**Exercise description**
Please could you give again the lines from the one holding "- Why this is" through the final line of the data below, exactly, with no other lines?

^^^^^^^^

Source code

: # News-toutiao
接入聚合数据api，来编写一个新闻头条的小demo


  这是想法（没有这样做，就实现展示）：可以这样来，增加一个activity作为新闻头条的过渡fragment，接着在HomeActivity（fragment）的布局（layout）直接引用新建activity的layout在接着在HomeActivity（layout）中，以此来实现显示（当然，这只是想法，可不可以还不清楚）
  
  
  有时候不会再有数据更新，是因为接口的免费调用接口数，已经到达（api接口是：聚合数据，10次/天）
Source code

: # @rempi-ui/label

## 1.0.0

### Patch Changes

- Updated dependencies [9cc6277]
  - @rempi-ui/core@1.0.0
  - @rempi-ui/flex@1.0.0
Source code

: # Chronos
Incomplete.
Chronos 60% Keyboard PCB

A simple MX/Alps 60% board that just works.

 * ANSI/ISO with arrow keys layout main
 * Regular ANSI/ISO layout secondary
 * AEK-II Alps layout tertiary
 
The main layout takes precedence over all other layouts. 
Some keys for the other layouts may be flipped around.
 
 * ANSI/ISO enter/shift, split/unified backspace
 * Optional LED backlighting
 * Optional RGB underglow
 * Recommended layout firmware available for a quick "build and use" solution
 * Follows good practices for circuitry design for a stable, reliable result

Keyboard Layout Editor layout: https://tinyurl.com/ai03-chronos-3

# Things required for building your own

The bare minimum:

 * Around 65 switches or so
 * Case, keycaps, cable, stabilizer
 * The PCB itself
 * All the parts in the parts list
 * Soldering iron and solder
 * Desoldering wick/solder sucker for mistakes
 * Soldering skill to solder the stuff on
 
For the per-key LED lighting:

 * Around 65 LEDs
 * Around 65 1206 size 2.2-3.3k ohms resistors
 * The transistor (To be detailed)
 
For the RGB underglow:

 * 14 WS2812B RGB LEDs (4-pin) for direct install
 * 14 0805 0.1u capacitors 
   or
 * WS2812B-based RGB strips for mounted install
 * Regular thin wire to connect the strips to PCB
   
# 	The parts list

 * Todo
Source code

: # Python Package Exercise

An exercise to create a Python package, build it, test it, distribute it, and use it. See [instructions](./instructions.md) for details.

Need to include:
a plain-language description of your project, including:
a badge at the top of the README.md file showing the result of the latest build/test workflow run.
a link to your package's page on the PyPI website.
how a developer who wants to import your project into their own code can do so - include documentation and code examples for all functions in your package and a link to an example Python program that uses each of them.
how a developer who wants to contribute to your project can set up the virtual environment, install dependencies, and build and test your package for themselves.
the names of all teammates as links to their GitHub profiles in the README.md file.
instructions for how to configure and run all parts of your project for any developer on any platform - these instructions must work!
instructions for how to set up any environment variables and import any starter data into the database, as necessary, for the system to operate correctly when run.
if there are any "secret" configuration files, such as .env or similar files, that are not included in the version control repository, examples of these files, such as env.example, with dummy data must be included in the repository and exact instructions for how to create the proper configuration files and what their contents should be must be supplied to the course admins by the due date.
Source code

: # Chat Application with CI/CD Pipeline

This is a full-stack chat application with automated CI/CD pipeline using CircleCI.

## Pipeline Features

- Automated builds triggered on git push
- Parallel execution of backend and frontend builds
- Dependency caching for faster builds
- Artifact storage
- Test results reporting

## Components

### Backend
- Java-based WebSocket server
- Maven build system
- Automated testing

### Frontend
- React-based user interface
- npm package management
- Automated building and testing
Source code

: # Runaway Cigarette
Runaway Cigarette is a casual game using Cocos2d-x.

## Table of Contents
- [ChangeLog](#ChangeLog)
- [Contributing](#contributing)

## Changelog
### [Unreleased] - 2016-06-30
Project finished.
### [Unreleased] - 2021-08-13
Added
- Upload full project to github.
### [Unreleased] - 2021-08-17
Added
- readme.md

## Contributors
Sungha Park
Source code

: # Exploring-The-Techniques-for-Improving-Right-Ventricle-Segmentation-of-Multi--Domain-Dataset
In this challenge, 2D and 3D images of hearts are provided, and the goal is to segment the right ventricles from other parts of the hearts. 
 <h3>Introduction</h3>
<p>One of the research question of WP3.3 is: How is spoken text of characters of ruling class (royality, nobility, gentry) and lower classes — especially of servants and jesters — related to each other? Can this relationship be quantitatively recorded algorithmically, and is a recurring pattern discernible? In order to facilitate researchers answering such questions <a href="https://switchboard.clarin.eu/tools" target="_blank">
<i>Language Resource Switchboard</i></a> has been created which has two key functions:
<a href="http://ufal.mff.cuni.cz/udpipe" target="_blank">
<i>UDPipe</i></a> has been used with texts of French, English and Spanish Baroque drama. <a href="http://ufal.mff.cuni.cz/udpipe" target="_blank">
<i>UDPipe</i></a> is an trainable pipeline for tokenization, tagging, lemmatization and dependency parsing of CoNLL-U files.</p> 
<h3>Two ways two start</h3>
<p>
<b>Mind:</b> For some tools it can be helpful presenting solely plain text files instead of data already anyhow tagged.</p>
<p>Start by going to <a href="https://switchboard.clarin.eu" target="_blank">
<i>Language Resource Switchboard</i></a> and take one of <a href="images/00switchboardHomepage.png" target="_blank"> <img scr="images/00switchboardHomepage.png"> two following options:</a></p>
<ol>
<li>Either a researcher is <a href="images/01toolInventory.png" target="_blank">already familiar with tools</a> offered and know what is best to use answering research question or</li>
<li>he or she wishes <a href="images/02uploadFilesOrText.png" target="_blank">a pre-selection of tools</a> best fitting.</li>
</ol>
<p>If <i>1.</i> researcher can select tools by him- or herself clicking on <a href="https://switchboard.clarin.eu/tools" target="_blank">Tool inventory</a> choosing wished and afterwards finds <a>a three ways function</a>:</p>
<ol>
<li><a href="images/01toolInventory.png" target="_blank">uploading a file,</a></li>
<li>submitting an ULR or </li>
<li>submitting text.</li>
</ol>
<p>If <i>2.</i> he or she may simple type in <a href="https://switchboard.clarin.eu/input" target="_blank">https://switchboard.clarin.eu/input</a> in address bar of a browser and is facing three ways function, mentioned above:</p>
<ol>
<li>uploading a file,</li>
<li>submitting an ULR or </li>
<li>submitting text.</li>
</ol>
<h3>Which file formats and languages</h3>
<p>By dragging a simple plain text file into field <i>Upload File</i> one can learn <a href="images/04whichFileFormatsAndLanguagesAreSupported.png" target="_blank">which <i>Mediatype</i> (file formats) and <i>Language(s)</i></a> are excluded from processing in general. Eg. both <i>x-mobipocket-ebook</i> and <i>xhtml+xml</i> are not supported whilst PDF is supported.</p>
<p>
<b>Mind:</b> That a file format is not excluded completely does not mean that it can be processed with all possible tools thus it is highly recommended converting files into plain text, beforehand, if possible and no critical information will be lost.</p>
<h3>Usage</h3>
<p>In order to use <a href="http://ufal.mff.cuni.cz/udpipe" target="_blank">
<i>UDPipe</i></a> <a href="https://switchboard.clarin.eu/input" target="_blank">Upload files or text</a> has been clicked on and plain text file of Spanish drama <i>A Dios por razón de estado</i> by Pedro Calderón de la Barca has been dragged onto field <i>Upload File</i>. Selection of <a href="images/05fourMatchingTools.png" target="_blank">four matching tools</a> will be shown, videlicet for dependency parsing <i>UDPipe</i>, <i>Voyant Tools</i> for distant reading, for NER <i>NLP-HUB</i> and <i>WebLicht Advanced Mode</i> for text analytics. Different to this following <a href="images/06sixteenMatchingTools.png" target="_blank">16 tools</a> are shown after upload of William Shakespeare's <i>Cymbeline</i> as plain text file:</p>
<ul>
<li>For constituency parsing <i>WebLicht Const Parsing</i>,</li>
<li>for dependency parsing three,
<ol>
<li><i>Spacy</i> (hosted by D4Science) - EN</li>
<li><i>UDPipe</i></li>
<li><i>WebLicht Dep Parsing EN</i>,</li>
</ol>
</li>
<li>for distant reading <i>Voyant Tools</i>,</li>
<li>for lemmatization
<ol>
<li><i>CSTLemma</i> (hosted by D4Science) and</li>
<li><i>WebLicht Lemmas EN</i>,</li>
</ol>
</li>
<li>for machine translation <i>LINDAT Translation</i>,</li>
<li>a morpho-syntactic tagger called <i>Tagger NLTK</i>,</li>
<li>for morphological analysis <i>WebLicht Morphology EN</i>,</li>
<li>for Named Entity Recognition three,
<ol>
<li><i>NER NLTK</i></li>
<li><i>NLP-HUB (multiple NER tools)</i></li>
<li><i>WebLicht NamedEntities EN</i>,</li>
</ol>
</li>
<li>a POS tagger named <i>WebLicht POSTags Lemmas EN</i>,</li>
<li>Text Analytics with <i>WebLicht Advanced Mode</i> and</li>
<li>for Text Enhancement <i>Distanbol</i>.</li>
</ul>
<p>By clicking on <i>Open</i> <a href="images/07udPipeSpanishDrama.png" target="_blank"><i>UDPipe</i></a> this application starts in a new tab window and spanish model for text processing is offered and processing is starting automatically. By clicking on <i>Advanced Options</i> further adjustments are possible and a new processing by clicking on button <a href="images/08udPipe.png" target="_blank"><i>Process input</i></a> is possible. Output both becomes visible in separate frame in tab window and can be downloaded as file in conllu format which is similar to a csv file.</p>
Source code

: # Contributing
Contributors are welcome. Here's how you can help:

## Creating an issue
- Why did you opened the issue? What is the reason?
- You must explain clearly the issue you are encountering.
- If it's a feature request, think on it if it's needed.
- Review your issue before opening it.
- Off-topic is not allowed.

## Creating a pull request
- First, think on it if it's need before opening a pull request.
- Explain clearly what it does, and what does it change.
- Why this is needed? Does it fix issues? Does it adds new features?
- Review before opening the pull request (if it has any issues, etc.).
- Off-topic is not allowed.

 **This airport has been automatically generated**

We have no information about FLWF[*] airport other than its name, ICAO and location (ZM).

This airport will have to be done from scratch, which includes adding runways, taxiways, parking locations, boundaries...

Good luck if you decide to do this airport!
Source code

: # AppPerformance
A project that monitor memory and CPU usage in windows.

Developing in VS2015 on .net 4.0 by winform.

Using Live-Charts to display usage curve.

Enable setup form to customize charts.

^^^^^^^^

**Task solution**
- Why this is needed? Does it fix issues? Does it adds new features?
- Review before opening the pull request (if it has any issues, etc.).
- Off-topic is not allowed.

 **This airport has been automatically generated**

We have no information about FLWF[*] airport other than its name, ICAO and location (ZM).

This airport will have to be done from scratch, which includes adding runways, taxiways, parking locations, boundaries...

Good luck if you decide to do this airport!
Source code

: # AppPerformance
A project that monitor memory and CPU usage in windows.

Developing in VS2015 on .net 4.0 by winform.

Using Live-Charts to display usage curve.

Enable setup form to customize charts.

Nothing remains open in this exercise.